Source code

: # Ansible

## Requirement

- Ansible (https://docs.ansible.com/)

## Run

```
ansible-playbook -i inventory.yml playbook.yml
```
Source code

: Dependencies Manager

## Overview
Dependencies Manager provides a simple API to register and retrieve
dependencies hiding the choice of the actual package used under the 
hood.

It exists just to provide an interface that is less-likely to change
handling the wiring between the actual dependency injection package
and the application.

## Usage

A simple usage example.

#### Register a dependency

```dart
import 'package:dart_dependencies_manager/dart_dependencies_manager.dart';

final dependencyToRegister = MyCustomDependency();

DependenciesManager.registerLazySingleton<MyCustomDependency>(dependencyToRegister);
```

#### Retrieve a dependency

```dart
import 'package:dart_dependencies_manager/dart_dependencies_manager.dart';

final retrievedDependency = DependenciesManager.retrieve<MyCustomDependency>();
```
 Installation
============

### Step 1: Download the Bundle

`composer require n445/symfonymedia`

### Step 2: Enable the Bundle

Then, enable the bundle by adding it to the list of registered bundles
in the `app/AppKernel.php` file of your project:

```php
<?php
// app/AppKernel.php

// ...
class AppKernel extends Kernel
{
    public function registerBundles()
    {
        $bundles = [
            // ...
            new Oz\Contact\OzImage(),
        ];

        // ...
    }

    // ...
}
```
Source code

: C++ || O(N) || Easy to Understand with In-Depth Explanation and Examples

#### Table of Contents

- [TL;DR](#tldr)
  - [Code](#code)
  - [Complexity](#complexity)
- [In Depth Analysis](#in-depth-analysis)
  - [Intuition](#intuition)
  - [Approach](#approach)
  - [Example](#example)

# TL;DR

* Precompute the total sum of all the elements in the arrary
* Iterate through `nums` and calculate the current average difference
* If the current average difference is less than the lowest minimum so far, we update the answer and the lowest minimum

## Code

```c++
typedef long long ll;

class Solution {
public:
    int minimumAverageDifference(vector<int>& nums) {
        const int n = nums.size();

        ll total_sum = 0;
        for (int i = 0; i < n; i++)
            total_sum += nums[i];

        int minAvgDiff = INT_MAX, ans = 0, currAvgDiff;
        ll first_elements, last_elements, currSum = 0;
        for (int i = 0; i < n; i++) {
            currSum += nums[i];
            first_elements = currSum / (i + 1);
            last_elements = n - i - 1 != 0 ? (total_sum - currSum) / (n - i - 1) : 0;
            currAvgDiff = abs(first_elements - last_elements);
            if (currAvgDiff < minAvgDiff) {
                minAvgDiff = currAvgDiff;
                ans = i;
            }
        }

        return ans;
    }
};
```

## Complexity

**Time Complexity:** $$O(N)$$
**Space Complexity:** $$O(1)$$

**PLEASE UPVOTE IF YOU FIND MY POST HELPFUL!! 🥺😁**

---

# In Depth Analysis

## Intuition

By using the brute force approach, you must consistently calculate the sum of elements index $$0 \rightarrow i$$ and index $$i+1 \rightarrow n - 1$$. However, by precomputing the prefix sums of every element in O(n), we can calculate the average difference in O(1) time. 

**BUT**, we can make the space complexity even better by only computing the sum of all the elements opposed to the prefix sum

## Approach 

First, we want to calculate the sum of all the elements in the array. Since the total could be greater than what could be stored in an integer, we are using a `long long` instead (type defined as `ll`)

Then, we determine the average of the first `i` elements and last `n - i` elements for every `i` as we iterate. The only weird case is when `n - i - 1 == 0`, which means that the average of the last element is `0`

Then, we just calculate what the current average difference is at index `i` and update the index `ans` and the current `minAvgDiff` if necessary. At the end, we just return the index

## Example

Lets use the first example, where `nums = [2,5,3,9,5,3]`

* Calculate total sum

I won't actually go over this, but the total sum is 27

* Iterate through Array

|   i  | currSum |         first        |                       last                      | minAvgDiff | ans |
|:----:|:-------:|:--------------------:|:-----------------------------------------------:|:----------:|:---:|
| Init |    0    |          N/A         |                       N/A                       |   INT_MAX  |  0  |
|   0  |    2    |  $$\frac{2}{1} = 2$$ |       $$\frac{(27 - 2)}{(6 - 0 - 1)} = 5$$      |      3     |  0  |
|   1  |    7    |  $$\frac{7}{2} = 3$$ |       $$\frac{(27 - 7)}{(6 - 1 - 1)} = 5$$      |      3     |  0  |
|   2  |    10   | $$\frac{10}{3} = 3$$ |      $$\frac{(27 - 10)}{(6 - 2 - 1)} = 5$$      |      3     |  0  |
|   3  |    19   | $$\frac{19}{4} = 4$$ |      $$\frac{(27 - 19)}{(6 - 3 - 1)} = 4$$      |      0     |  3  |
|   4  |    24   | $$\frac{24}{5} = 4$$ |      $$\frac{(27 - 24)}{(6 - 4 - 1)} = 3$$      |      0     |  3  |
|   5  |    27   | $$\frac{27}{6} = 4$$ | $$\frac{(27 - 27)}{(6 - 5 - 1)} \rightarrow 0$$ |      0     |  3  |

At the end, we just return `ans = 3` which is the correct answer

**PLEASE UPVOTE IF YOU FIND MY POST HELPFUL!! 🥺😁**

**Your goal**
Tally the lines in the entries above that hold the string "using" and state the tally alone.

**Answer space**
2